* [What you should do]: Which lines come from the start of the listing through the line holding "3. Chu trình"? Restate exactly those, both included, minus the pictures.

•••

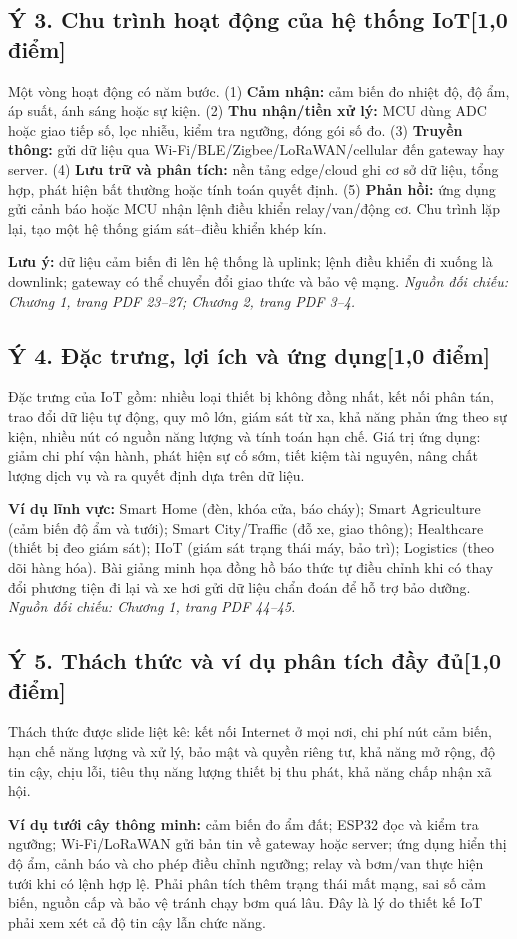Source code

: \documentclass[12pt,a4paper]{article}
\newcommand{\muc}[1]{\subsection*{#1\hfill{\color{teal}\normalsize [1,0 điểm]}}}
\newcommand{\nguon}[1]{{\small\itshape\color{navy}Nguồn đối chiếu: #1.}}
\begin{document}
\muc{Ý 3. Chu trình hoạt động của hệ thống IoT}
Một vòng hoạt động có năm bước. (1) \textbf{Cảm nhận:} cảm biến đo nhiệt độ, độ ẩm, áp suất, ánh sáng hoặc sự kiện. (2) \textbf{Thu nhận/tiền xử lý:} MCU dùng ADC hoặc giao tiếp số, lọc nhiễu, kiểm tra ngưỡng, đóng gói số đo. (3) \textbf{Truyền thông:} gửi dữ liệu qua Wi-Fi/BLE/Zigbee/LoRaWAN/cellular đến gateway hay server. (4) \textbf{Lưu trữ và phân tích:} nền tảng edge/cloud ghi cơ sở dữ liệu, tổng hợp, phát hiện bất thường hoặc tính toán quyết định. (5) \textbf{Phản hồi:} ứng dụng gửi cảnh báo hoặc MCU nhận lệnh điều khiển relay/van/động cơ. Chu trình lặp lại, tạo một hệ thống giám sát--điều khiển khép kín.

\textbf{Lưu ý:} dữ liệu cảm biến đi lên hệ thống là uplink; lệnh điều khiển đi xuống là downlink; gateway có thể chuyển đổi giao thức và bảo vệ mạng. \nguon{Chương 1, trang PDF 23--27; Chương 2, trang PDF 3--4}

\muc{Ý 4. Đặc trưng, lợi ích và ứng dụng}
Đặc trưng của IoT gồm: nhiều loại thiết bị không đồng nhất, kết nối phân tán, trao đổi dữ liệu tự động, quy mô lớn, giám sát từ xa, khả năng phản ứng theo sự kiện, nhiều nút có nguồn năng lượng và tính toán hạn chế. Giá trị ứng dụng: giảm chi phí vận hành, phát hiện sự cố sớm, tiết kiệm tài nguyên, nâng chất lượng dịch vụ và ra quyết định dựa trên dữ liệu.

\textbf{Ví dụ lĩnh vực:} Smart Home (đèn, khóa cửa, báo cháy); Smart Agriculture (cảm biến độ ẩm và tưới); Smart City/Traffic (đỗ xe, giao thông); Healthcare (thiết bị đeo giám sát); IIoT (giám sát trạng thái máy, bảo trì); Logistics (theo dõi hàng hóa). Bài giảng minh họa đồng hồ báo thức tự điều chỉnh khi có thay đổi phương tiện đi lại và xe hơi gửi dữ liệu chẩn đoán để hỗ trợ bảo dưỡng. \nguon{Chương 1, trang PDF 44--45}

\muc{Ý 5. Thách thức và ví dụ phân tích đầy đủ}
Thách thức được slide liệt kê: kết nối Internet ở mọi nơi, chi phí nút cảm biến, hạn chế năng lượng và xử lý, bảo mật và quyền riêng tư, khả năng mở rộng, độ tin cậy, chịu lỗi, tiêu thụ năng lượng thiết bị thu phát, khả năng chấp nhận xã hội.

\textbf{Ví dụ tưới cây thông minh:} cảm biến đo ẩm đất; ESP32 đọc và kiểm tra ngưỡng; Wi-Fi/LoRaWAN gửi bản tin về gateway hoặc server; ứng dụng hiển thị độ ẩm, cảnh báo và cho phép điều chỉnh ngưỡng; relay và bơm/van thực hiện tưới khi có lệnh hợp lệ. Phải phân tích thêm trạng thái mất mạng, sai số cảm biến, nguồn cấp và bảo vệ tránh chạy bơm quá lâu. Đây là lý do thiết kế IoT phải xem xét cả độ tin cậy lẫn chức năng.
\end{document}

•••

* [Response]:
Source code

: \documentclass[12pt,a4paper]{article}
\newcommand{\muc}[1]{\subsection*{#1\hfill{\color{teal}\normalsize [1,0 điểm]}}}
\newcommand{\nguon}[1]{{\small\itshape\color{navy}Nguồn đối chiếu: #1.}}
\begin{document}
\muc{Ý 3. Chu trình hoạt động của hệ thống IoT}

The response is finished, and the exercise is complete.